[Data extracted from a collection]
'''

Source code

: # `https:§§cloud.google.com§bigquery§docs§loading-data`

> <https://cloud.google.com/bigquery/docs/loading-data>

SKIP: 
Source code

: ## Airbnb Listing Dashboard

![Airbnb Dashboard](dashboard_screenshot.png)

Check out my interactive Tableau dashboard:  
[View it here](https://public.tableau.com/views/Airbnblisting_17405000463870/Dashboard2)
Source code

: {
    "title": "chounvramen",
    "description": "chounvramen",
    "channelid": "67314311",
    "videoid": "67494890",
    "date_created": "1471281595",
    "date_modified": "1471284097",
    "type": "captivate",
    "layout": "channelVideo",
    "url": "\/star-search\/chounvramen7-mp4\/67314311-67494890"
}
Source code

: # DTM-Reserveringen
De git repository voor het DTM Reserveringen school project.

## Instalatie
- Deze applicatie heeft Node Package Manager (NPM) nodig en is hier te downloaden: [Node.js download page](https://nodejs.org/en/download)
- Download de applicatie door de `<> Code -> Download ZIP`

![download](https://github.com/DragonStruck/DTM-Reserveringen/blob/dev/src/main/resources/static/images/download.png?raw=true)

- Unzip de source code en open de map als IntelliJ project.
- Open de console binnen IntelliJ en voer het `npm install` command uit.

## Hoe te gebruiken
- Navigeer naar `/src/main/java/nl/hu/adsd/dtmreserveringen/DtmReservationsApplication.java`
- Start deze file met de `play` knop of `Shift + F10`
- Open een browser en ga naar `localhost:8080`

'''
'''

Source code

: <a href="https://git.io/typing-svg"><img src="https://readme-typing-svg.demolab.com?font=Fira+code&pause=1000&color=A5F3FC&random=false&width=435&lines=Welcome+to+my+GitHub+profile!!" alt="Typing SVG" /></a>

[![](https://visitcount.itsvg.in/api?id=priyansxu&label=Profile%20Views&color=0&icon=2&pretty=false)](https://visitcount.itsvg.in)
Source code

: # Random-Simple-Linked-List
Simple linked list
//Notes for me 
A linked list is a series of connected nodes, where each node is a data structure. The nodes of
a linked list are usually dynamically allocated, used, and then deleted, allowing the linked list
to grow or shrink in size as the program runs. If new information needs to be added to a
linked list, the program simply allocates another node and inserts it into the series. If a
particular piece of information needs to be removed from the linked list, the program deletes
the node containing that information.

'''

Across the entries, how many lines hold the word "project"? Say only the number.

▶ EXERCISE ANSWER
2